On Wed, 30 Jun 2004, Gergely Korodi <(E-Mail Removed)> wrote:
>
> I'm running Debian 3.0 and Mandrake 9.0--the following problem persists
> under both of them.
>
> I've set up my runlevels so that I can conveniently switch off all
> networking and related services when I don't need them, for security
> considerations. As such, runlevel 2 has no networking, and runlevel
> 3 has full networking (setting up interfaces, sshd, xinetd). I'm
> booting into runlevel 2 by default, and when I need the network, I just
> issue the command "telinit 3". Then "telinit 2" drops me back to no
> network. Here is the list of my rc2.d and rc3.d directories for the
> exact services (under Mandrake):
>
> $ ls /etc/rc[23].d
> /etc/rc2.d:
> K09dm@ K50xinetd@ K90network@ S17alsa@ S20xfs@ S95kheader@
> K15numlock@ K60atd@ S12syslog@ S18sound@ S75keytable@ S99devfsd@
> K45sshd@ K89internet@ S15gpm@ S20random@ S90crond@ S99local@
>
> /etc/rc3.d:
> K09dm@ S12syslog@ S18sound@ S40atd@ S75keytable@ S95kheader@
> S10network@ S15gpm@ S20random@ S55sshd@ S85numlock@ S99devfsd@
> S11internet@ S17alsa@ S20xfs@ S56xinetd@ S90crond@ S99local@
>
> The problem is that this only works when I use telinit under the virtual
> terminals. Normally, the services are printed out as they are
> started/stopped indicating if the command was successful. But when I
> try to do the same from X11 (I just launch it with startx, and su to
> root in an xterm), "telinit 2" and "telinit 3" apparently have no
> effect; nothing is printed out, and the prompt reappears
> instantaneously. Services are not affected. Curiously, when I go back
> to the virtual terminals while X is still running and issue the commands
> there--they're working.
>
> Can anyone explain why telinit is not working in an xterm, and how to
> correct this?
I could be wrong, but doesn't X require networking (port 6000 on
localhost). So it would be kind of foolish to kill networking from X
which would render X unusable.
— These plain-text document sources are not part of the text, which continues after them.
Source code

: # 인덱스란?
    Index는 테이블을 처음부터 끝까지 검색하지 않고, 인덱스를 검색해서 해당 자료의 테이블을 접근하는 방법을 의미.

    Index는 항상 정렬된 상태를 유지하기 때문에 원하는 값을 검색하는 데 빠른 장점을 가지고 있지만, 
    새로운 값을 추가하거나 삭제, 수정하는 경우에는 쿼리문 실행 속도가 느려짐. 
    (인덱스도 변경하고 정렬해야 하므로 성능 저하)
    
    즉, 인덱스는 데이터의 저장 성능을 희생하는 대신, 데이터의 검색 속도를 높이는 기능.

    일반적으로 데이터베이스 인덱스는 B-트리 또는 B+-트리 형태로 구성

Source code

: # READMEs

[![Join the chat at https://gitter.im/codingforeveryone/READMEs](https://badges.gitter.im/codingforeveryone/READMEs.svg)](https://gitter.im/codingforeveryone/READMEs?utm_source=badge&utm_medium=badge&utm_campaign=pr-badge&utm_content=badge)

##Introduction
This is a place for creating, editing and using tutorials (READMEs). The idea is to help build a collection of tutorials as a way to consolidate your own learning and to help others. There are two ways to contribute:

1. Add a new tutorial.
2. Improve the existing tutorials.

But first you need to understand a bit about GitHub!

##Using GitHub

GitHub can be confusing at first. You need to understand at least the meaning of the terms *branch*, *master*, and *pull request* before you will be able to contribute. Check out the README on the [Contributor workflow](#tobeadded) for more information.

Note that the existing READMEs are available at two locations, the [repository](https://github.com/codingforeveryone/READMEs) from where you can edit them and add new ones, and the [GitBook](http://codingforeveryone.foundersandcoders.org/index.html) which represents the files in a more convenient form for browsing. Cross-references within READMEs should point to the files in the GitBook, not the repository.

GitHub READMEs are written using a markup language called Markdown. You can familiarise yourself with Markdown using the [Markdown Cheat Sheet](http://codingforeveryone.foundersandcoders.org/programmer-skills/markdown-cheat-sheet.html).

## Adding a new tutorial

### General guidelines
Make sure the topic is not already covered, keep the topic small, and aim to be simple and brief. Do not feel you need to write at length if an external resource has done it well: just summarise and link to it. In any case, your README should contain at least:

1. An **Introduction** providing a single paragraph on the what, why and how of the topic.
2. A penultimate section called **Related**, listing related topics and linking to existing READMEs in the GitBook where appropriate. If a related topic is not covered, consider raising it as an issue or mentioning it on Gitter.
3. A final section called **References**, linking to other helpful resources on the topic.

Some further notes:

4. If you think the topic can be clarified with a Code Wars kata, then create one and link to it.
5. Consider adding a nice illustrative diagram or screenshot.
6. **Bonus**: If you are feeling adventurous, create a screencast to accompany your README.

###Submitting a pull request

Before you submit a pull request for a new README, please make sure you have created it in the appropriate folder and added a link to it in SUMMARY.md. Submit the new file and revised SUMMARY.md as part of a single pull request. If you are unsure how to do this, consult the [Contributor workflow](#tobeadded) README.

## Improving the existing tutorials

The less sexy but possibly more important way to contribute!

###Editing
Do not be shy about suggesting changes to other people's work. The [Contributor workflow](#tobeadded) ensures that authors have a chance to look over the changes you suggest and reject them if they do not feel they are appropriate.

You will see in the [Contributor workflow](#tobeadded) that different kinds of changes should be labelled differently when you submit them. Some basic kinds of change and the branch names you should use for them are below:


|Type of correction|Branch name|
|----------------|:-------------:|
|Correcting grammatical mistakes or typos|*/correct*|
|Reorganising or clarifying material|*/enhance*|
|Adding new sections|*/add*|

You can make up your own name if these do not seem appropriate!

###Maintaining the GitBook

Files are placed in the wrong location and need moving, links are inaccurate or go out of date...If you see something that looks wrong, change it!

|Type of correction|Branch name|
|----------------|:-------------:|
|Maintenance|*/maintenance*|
Maybe the system recognizes that this
would render your current terminal unusable and therefore saves you from
making such an error.
For example some people have problems when they or something (like dhcp)
changes their hostname on the fly, because that new hostname may not have
permission (xauth) to access that X server or the system may not be able
to find a local IP for the new hostname.